Tuesday, September 30, 2014

REVIEWS--Three historical novels

Reviews by Christy K Robinson

 Shadow on the Highway is the second book I've read by Deborah Swift. I enjoyed the mix of historical fact and fiction, and the description of everyday life of 17th-century tenants and servants. I'm so thankful that the story didn't fawn all over the aristocracy and royal family. I wonder if the family the author portrayed was a little too middle-class and comfortable when England's civil wars had plunged the country into economic depression, political chaos, famine, and epidemics. On the other hand, since much of that is going on in our world today, I don't need grit and disaster in my leisure reading!

The author balanced the characters nicely, with two budding romances, political idealism and the reality of war, a vicious villain, and the looming evil of Sir Simon--though after a short and sadistic appearance, he took off for parts unknown. I suppose he'll reappear in the sequels. Because readers need to see that he's eventually punished!

The only thing I disliked about this book was NOT the author's fault: I wanted to refer to Author's Notes at the back while holding my place, but it's too hard to navigate on Kindle or the free Kindle app (I have both), so I just kept reading until I finished the narrative.

Shadow on the Highway was a pleasant read, and I read it in about 10-12 hours over several days. Suitable for the teenage, young adult, and adult audiences.

This review is from: Secrets in Time (Kindle Edition) by Alison Stuart

 Secrets in Time was a lovely surprise. I bought it primarily because of the 17th-century historical-fiction theme, and was interested to see that most of the story takes place in the modern era. Also, my first love in books is not the romance genre--because I dislike the usual template of boy-girl attraction, misunderstanding, lust, but then pushing away again when you know they'll come back together... Alison Stuart didn't do that! Yay! That means that there was actually some suspense for the reader. And she was able to suspend my disbelief in the impossibility of time travel with some clean plot twists. 

It took me less than five hours to read through the book. I'd classify it in the (17th century) historical romance genre, suitable for teens and adults.

 This is a serial-murder mystery that's investigated by the protagonist of the story, the 18-year-old chamber maid, Lucy Campion. The setting is 1665 London, just before the outbreak of the Black Death.

Slight problems: One red herring was left without resolution; the plague scenes were probably depicted as far more mild than their horrific reality; and the probable murderer was apparent to me early on because he wasn't very often mentioned or particularly characterized until the big reveal. The murder that's central to the mystery doesn't happen until almost halfway through the book.

Pluses: The prison and trial scenes seemed well-researched and were vividly described, and not at all trite or cliché. In fact, the trial testimonies were a surprise. Two men who might have been killers, were left to perhaps be the killer in a future book in the series. The writing style is clear and very easy to read. The copyediting and proofreading were impeccable (always important points for me).

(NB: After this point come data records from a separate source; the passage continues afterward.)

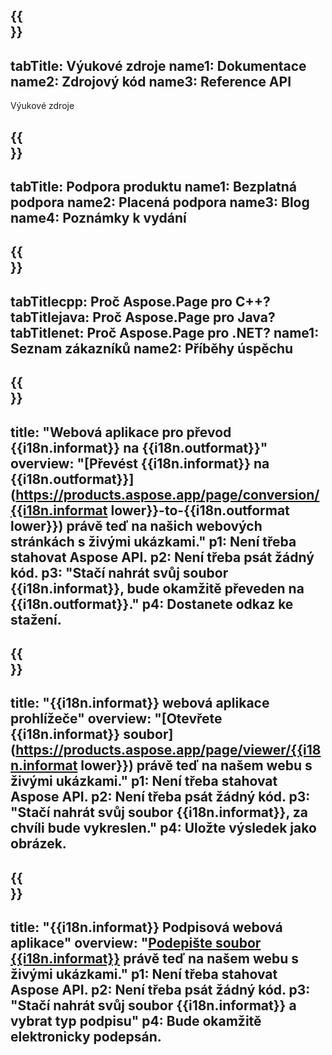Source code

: ﻿---
translation: true
deploy: false
---

{{<section learningresources>}}
---
tabTitle: Výukové zdroje
name1: Dokumentace
name2: Zdrojový kód
name3: Reference API
---

Výukové zdroje

{{<section support>}}
---
tabTitle: Podpora produktu
name1: Bezplatná podpora
name2: Placená podpora
name3: Blog
name4: Poznámky k vydání
---

{{<section why>}}
---
tabTitlecpp: Proč Aspose.Page pro C++?
tabTitlejava: Proč Aspose.Page pro Java?
tabTitlenet: Proč Aspose.Page pro .NET?
name1: Seznam zákazníků
name2: Příběhy úspěchu
---

{{<section widgetbackup>}}
---
title: "Webová aplikace pro převod {{i18n.informat}} na {{i18n.outformat}}"
overview: "[Převést {{i18n.informat}} na {{i18n.outformat}}](https://products.aspose.app/page/conversion/{{i18n.informat lower}}-to-{{i18n.outformat lower}}) právě teď na našich webových stránkách s živými ukázkami."
p1: Není třeba stahovat Aspose API.
p2: Není třeba psát žádný kód.
p3: "Stačí nahrát svůj soubor {{i18n.informat}}, bude okamžitě převeden na {{i18n.outformat}}."
p4: Dostanete odkaz ke stažení.
---

{{<section widgetbackupview>}}
---
title: "{{i18n.informat}} webová aplikace prohlížeče"
overview: "[Otevřete {{i18n.informat}} soubor](https://products.aspose.app/page/viewer/{{i18n.informat lower}}) právě teď na našem webu s živými ukázkami."
p1: Není třeba stahovat Aspose API.
p2: Není třeba psát žádný kód.
p3: "Stačí nahrát svůj soubor {{i18n.informat}}, za chvíli bude vykreslen."
p4: Uložte výsledek jako obrázek.
---

{{<section widgetbackupsign>}}
---
title: "{{i18n.informat}} Podpisová webová aplikace"
overview: "[Podepište soubor {{i18n.informat}}](https://products.aspose.app/page/signature/xps) právě teď na našem webu s živými ukázkami."
p1: Není třeba stahovat Aspose API.
p2: Není třeba psát žádný kód.
p3: "Stačí nahrát svůj soubor {{i18n.informat}} a vybrat typ podpisu"
p4: Bude okamžitě elektronicky podepsán.
---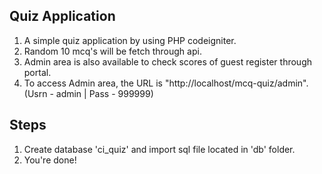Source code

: ## Quiz Application
1. A simple quiz application by using PHP codeigniter.
2. Random 10 mcq's will be fetch through api.
3. Admin area is also available to check scores of guest register through portal.
4. To access Admin area, the URL is "http://localhost/mcq-quiz/admin". (Usrn - admin | Pass - 999999)

## Steps
1. Create database 'ci_quiz' and import sql file located in 'db' folder.
2. You're done!
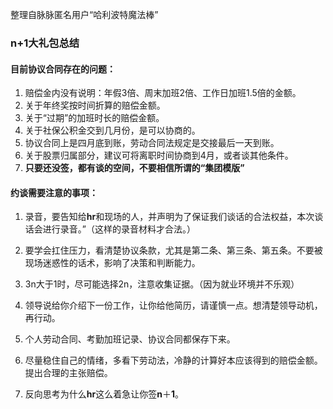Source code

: 整理自脉脉匿名用户“哈利波特魔法棒”



### n+1大礼包总结 

#### 目前协议合同存在的问题： 

1. 赔偿金内没有说明：年假3倍、周末加班2倍、工作日加班1.5倍的金额。
2. 关于年终奖按时间折算的赔偿金额。
3. 关于“过期”的加班时长的赔偿金额。
4. 关于社保公积金交到几月份，是可以协商的。 
5. 协议合同上是四月底到账，劳动合同法规定是交接最后一天到账。
6. 关于股票归属部分，建议可将离职时间协商到4月，或者谈其他条件。 
7. **只要还没签，都有谈的空间，不要相信所谓的“集团模版”**



#### 约谈需要注意的事项：

1. 录音，要告知给**hr**和现场的人，并声明为了保证我们谈话的合法权益，本次谈话会进行录音。”（这样的录音材料才合法。） 

2. 要学会扛住压力，看清楚协议条款，尤其是第二条、第三条、第五条。不要被现场迷惑性的话术，影响了决策和判断能力。 

3. 3n大于1时，尽可能选择2n，注意收集证据。（因为就业环境并不乐观）

4. 领导说给你介绍下一份工作，让你给他简历，请谨慎一点。想清楚领导动机，再行动。

5. 个人劳动合同、考勤加班记录、协议合同都保存下来。

6. 尽量稳住自己的情绪，多看下劳动法，冷静的计算好本应该得到的赔偿金额。提出合理的主张赔偿。

7. 反向思考为什么**hr**这么着急让你签**n**＋**1**。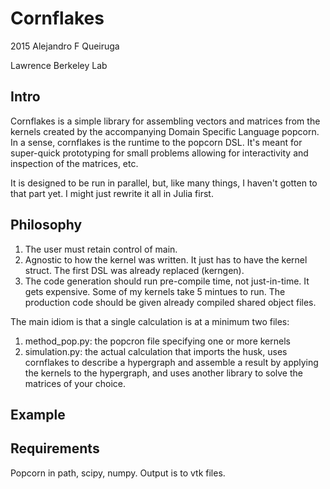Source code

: Cornflakes
==========

2015 Alejandro F Queiruga

Lawrence Berkeley Lab

Intro
-----

Cornflakes is a simple library for assembling
vectors and matrices from the kernels created by the accompanying
Domain Specific Language popcorn. In a sense, cornflakes
is the runtime to the popcorn DSL. 
It's meant for super-quick prototyping for small problems
allowing for interactivity and inspection of the matrices,
etc.

It is designed to be run in parallel, but, like many things,
I haven't gotten to that part yet. I might just rewrite it 
all in Julia first.

Philosophy
----------

1. The user must retain control of main.
2. Agnostic to how the kernel was written. It just has to have 
the kernel struct. The first DSL was already replaced (kerngen).
3. The code generation should run pre-compile time, not just-in-time.
It gets expensive. Some of my kernels take 5 mintues to run. The 
production code should be given already compiled shared object files.

The main idiom is that a single calculation  is at a minimum two files:
1. method\_pop.py: the popcron file specifying one or more kernels
2. simulation.py: the actual calculation that imports the husk,
uses cornflakes to describe a hypergraph and assemble a result by
applying the kernels to the hypergraph, and uses another library
to solve the matrices of your choice.

Example
-------


Requirements
------------

Popcorn in path, scipy, numpy. Output is to vtk files.


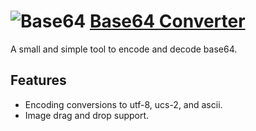 ![Base64](https://pr.gg/base64/githubicon2628.png "Base64 icon") [Base64 Converter](https://pr.gg/base64/ "Live Base64 Converter")
===
A small and simple tool to encode and decode base64.

## Features
  * Encoding conversions to utf-8, ucs-2, and ascii.
  * Image drag and drop support.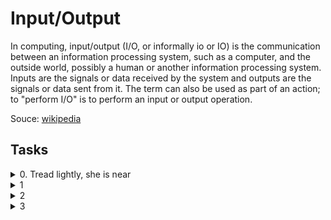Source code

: # Input/Output

In computing, input/output (I/O, or informally io or IO) is the communication between an information processing system, such as a computer, and the outside world, possibly a human or another information processing system. Inputs are the signals or data received by the system and outputs are the signals or data sent from it. The term can also be used as part of an action; to "perform I/O" is to perform an input or output operation.

Souce: [wikipedia](https://en.wikipedia.org/wiki/Input/output)

## Tasks

<details><summary>0. Tread lightly, she is near</summary>
<p>Write a function that reads a text file and prints it to the POSIX standard output.</p>
<h3>* Prototype: ssize_t read_textfile(const char *filename, size_t letters);</h3>
<h3>* where letters is the number of letters it should read and print</h3>
* returns the actual number of letters it could read and print
* if the file can not be opened or read, return 0
* if filename is NULL return 0
* if write fails or does not write the expected amount of bytes, return 0
</details>

<details><summary>1</summary>
</details>
<details><summary>2</summary>
</details>
<details><summary>3</summary>
</details>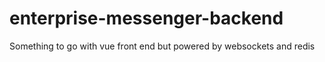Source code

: # enterprise-messenger-backend

Something to go with vue front end but powered by websockets and redis 
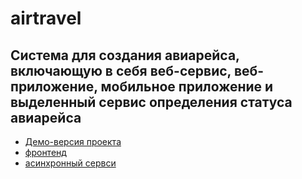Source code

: # airtravel
## Система для создания авиарейса, включающую в себя веб-сервис, веб-приложение, мобильное приложение и выделенный сервис определения статуса авиарейса
  + [Демо-версия проекта](https://github.com/irina88-il/)
  + [фронтенд](https://github.com/irina88-il/airtravel-frontend)
  + [асинхронный сервси](https://github.com/irina88-il/airtravel-frontend)
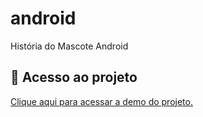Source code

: # android

História do Mascote Android

## 📁 Acesso ao projeto

<a href="https://refined-github-html-preview.kidonng.workers.dev/leonardobehnck/android/raw/main/index.html">Clique aqui para acessar a demo do projeto.</a>

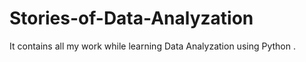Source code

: # Stories-of-Data-Analyzation
It contains all my work while learning Data Analyzation using Python .
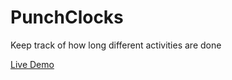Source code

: PunchClocks
===========

Keep track of how long different activities are done

[Live Demo](http://adenflorian.com/punchclocks)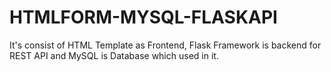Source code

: # HTMLFORM-MYSQL-FLASKAPI
It's consist of HTML Template as Frontend, Flask Framework is backend for REST API and MySQL is Database which used in it.
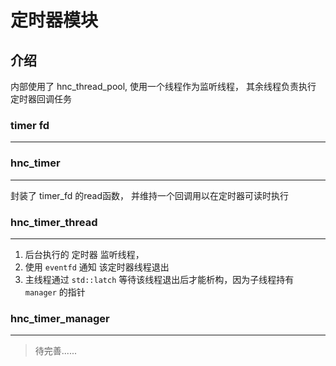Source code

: # 定时器模块

## 介绍

内部使用了 hnc_thread_pool, 使用一个线程作为监听线程， 其余线程负责执行 定时器回调任务

### timer fd

---



### hnc_timer

---
封装了 timer_fd 的read函数， 并维持一个回调用以在定时器可读时执行


### hnc_timer_thread

---

1. 后台执行的 定时器 监听线程， 
2. 使用 `eventfd` 通知 该定时器线程退出
3. 主线程通过 `std::latch` 等待该线程退出后才能析构，因为子线程持有 `manager` 的指针

### hnc_timer_manager

---

> 待完善......
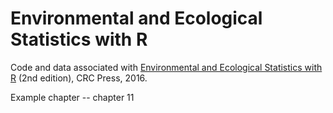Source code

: # Environmental and Ecological Statistics with R

Code and data associated with [Environmental and Ecological Statistics with R](https://www.google.com/books/edition/Environmental_and_Ecological_Statistics/o6aKDQAAQBAJ?hl=en&gbpv=0) (2nd edition), CRC Press, 2016.

Example chapter -- chapter 11
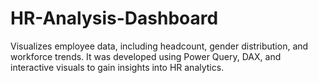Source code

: # HR-Analysis-Dashboard
Visualizes employee data, including headcount, gender distribution, and workforce trends. It was developed using Power Query, DAX, and interactive visuals to gain insights into HR analytics.
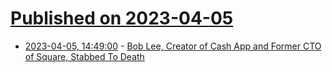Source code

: # [Published on 2023-04-05](index.md)

* [2023-04-05, 14:49:00](https://news.slashdot.org/story/23/04/05/1449254/bob-lee-creator-of-cash-app-and-former-cto-of-square-stabbed-to-death?utm_source=rss1.0mainlinkanon&utm_medium=feed) - [Bob Lee, Creator of Cash App and Former CTO of Square, Stabbed To Death](https://news.slashdot.org/story/23/04/05/1449254/bob-lee-creator-of-cash-app-and-former-cto-of-square-stabbed-to-death?utm_source=rss1.0mainlinkanon&utm_medium=feed)
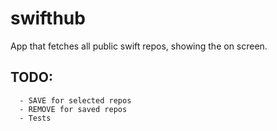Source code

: # swifthub
App that fetches all public swift repos, showing the on screen. 


<h2> TODO: </h2>
      
      - SAVE for selected repos
      - REMOVE for saved repos
      - Tests
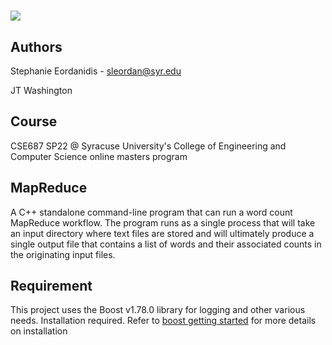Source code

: <h1><img src="https://fastly.cdn.syracuse.edu/logos/syr_eng-comp-science_full.svg"></h1>

## Authors
Stephanie Eordanidis - sleordan@syr.edu

JT Washington

## Course
CSE687 SP22 @ Syracuse University's College of Engineering and Computer Science online masters program

## MapReduce
A C++ standalone command-line program that can run a word count MapReduce workflow. The program runs as a single process that will take an input directory where text files are stored and will ultimately produce a single output file that contains a list of words and their associated counts in the originating input files. 

## Requirement
This project uses the Boost v1.78.0 library for logging and other various needs. Installation required. Refer to <a href="https://www.boost.org/doc/libs/1_78_0/more/getting_started/index.html">boost getting started</a> for more details on installation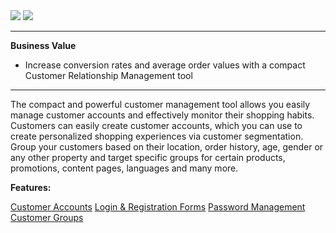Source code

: <div class='feature-text'>
    <div class='feature-images'>
    <img class="light-mode" src="https://spryker.s3.eu-central-1.amazonaws.com/docs/Document+360/Capabilities+icons/light/CRM.svg"/>
    <img class="dark-mode" src="https://spryker.s3.eu-central-1.amazonaws.com/docs/Document+360/Capabilities+icons/dark/CRM.svg"/>
    </div>
    <div class="feature-text-wrap">

***
**Business Value**
* Increase conversion rates and average order values with a compact Customer Relationship Management tool
***
        
The compact and powerful customer management tool allows you easily manage customer accounts and effectively monitor their shopping habits. Customers can easily create customer accounts, which you can use to create personalized shopping experiences via customer segmentation. Group your customers based on their location, order history, age, gender or any other property and target specific groups for certain products, promotions, content pages, languages and many more.
    </div>
    </div>

**Features:**

<div>
<a class="feature-link" href="https://documentation.spryker.com/v5/docs/en/customer-accounts">Customer Accounts</a>    
<a class="feature-link" href="https://documentation.spryker.com/v5/docs/login-registration-forms">Login & Registration Forms</a>
<a class="feature-link" href="https://documentation.spryker.com/v5/docs/en/password-management">Password Management</a>
<a class="feature-link" href="https://documentation.spryker.com/v5/docs/en/customer-groups">Customer Groups</a>
</div>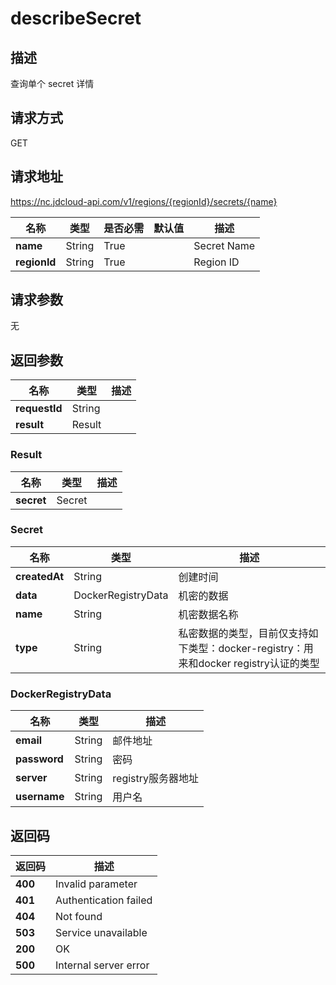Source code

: # describeSecret


## 描述
查询单个 secret 详情


## 请求方式
GET

## 请求地址
https://nc.jdcloud-api.com/v1/regions/{regionId}/secrets/{name}

|名称|类型|是否必需|默认值|描述|
|---|---|---|---|---|
|**name**|String|True||Secret Name|
|**regionId**|String|True||Region ID|

## 请求参数
无


## 返回参数
|名称|类型|描述|
|---|---|---|
|**requestId**|String||
|**result**|Result||


### Result
|名称|类型|描述|
|---|---|---|
|**secret**|Secret||
### Secret
|名称|类型|描述|
|---|---|---|
|**createdAt**|String|创建时间|
|**data**|DockerRegistryData|机密的数据|
|**name**|String|机密数据名称|
|**type**|String|私密数据的类型，目前仅支持如下类型：docker-registry：用来和docker registry认证的类型|
### DockerRegistryData
|名称|类型|描述|
|---|---|---|
|**email**|String|邮件地址|
|**password**|String|密码|
|**server**|String|registry服务器地址|
|**username**|String|用户名|

## 返回码
|返回码|描述|
|---|---|
|**400**|Invalid parameter|
|**401**|Authentication failed|
|**404**|Not found|
|**503**|Service unavailable|
|**200**|OK|
|**500**|Internal server error|
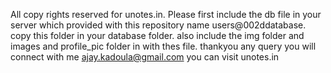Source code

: All copy rights  reserved for unotes.in.
Please first include the db file in your server which provided with this repository name users@002ddatabase.
copy this folder in your database folder.
also include the img folder and images and profile_pic folder in with thes file.
thankyou any query you will connect with me ajay.kadoula@gmail.com
you can visit unotes.in
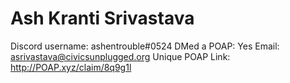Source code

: # Ash Kranti Srivastava

Discord username: ashentrouble#0524
DMed a POAP: Yes
Email: asrivastava@civicsunplugged.org
Unique POAP Link: http://POAP.xyz/claim/8q9g1l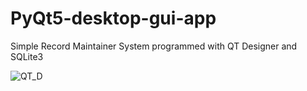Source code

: # PyQt5-desktop-gui-app
Simple Record Maintainer System programmed with QT Designer and SQLite3

![QT_D](https://user-images.githubusercontent.com/70580812/117005986-8b0dd480-acf0-11eb-9cb5-0af5d0422666.png)
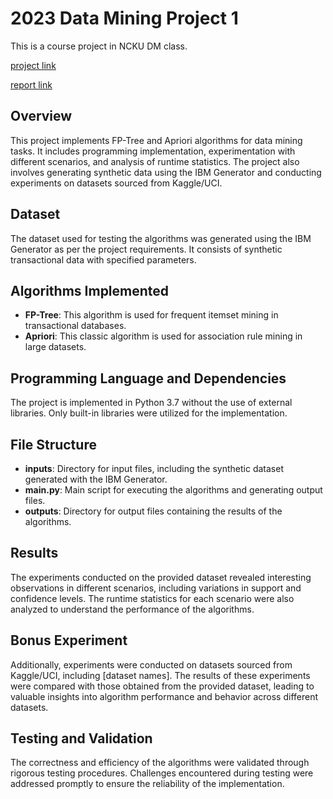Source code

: 2023 Data Mining Project 1
===
This is a course project in NCKU DM class.

[project link](https://hackmd.io/@NanaEilish727/2023-data-mining-project1)

[report link](https://zhi-gang.notion.site/Data-Mining-Project1-0513f99a476442c7b357c5b39931354e?pvs=4)

## Overview
This project implements FP-Tree and Apriori algorithms for data mining tasks. It includes programming implementation, experimentation with different scenarios, and analysis of runtime statistics. The project also involves generating synthetic data using the IBM Generator and conducting experiments on datasets sourced from Kaggle/UCI.

## Dataset
The dataset used for testing the algorithms was generated using the IBM Generator as per the project requirements. It consists of synthetic transactional data with specified parameters.

## Algorithms Implemented
- **FP-Tree**: This algorithm is used for frequent itemset mining in transactional databases.
- **Apriori**: This classic algorithm is used for association rule mining in large datasets.

## Programming Language and Dependencies
The project is implemented in Python 3.7 without the use of external libraries. Only built-in libraries were utilized for the implementation.

## File Structure
- **inputs**: Directory for input files, including the synthetic dataset generated with the IBM Generator.
- **main.py**: Main script for executing the algorithms and generating output files.
- **outputs**: Directory for output files containing the results of the algorithms.

## Results
The experiments conducted on the provided dataset revealed interesting observations in different scenarios, including variations in support and confidence levels. The runtime statistics for each scenario were also analyzed to understand the performance of the algorithms.

## Bonus Experiment
Additionally, experiments were conducted on datasets sourced from Kaggle/UCI, including [dataset names]. The results of these experiments were compared with those obtained from the provided dataset, leading to valuable insights into algorithm performance and behavior across different datasets.

## Testing and Validation
The correctness and efficiency of the algorithms were validated through rigorous testing procedures. Challenges encountered during testing were addressed promptly to ensure the reliability of the implementation.
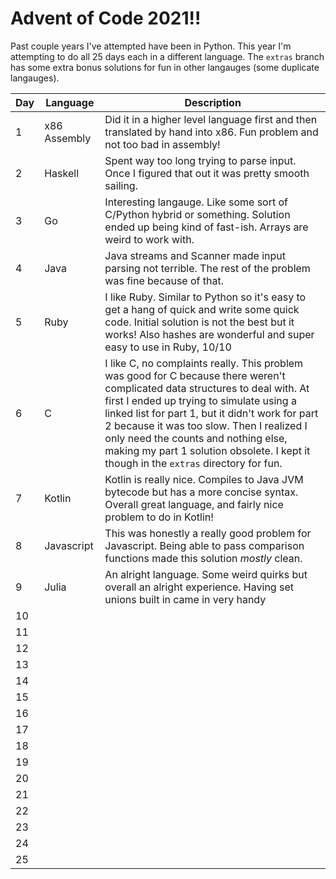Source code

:# Advent of Code 2021!!

Past couple years I've attempted have been in Python. This year I'm attempting to do all 25 days each in a different language. The `extras` branch has some extra bonus solutions for fun in other langauges (some duplicate langauges).

| Day | Language | Description |
------|----------|-------------|
|1|x86 Assembly|Did it in a higher level language first and then translated by hand into x86. Fun problem and not too bad in assembly!|
|2|Haskell|Spent way too long trying to parse input. Once I figured that out it was pretty smooth sailing.|
|3|Go|Interesting langauge. Like some sort of C/Python hybrid or something. Solution ended up being kind of fast-ish. Arrays are weird to work with.|
|4|Java|Java streams and Scanner made input parsing not terrible. The rest of the problem was fine because of that.|
|5|Ruby|I like Ruby. Similar to Python so it's easy to get a hang of quick and write some quick code. Initial solution is not the best but it works! Also hashes are wonderful and super easy to use in Ruby, 10/10|
|6|C|I like C, no complaints really. This problem was good for C because there weren't complicated data structures to deal with. At first I ended up trying to simulate using a linked list for part 1, but it didn't work for part 2 because it was too slow. Then I realized I only need the counts and nothing else, making my part 1 solution obsolete. I kept it though in the `extras` directory for fun.|
|7|Kotlin|Kotlin is really nice. Compiles to Java JVM bytecode but has a more concise syntax. Overall great language, and fairly nice problem to do in Kotlin!|
|8|Javascript|This was honestly a really good problem for Javascript. Being able to pass comparison functions made this solution *mostly* clean.|
|9|Julia|An alright language. Some weird quirks but overall an alright experience. Having set unions built in came in very handy|
|10|
|11|
|12|
|13|
|14|
|15|
|16|
|17|
|18|
|19|
|20|
|21|
|22|
|23|
|24|
|25|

Another Amazon reviewer mentioned the benevolent master-servant relationship as unbelievable, but in that period, masters were obligated to be responsible and accountable before God for the morals and education of not only their family, but the servants, day laborers, and apprentices under them. That's not to say that every master was "good," but it's what was ideal under Calvinist thought. The author got it right. (How do I know? Extensive research for my own 17th-century novels.)

The author was very sparing and neutral about depicting religion of the time, but religion was at the top of everyone's mind in an era of war, plagues, extreme poverty, signs in the heavens (comets, eclipses, catastrophic storms), and other remarkable events. Whether or not they practiced their "thou-shalt-nots," everyone was conscious of eternal life or hellfire. Religion wasn't one of the themes in this book, only a color in the backdrop.

In Amazon's 5-star rating system, I'd prefer to give it a 4.5, but will round up to 5 because the problems were very slight. It's an enjoyable read.

Suitable for younger teens through adults. Genre: mystery, light romance, historical fiction (17th century), England.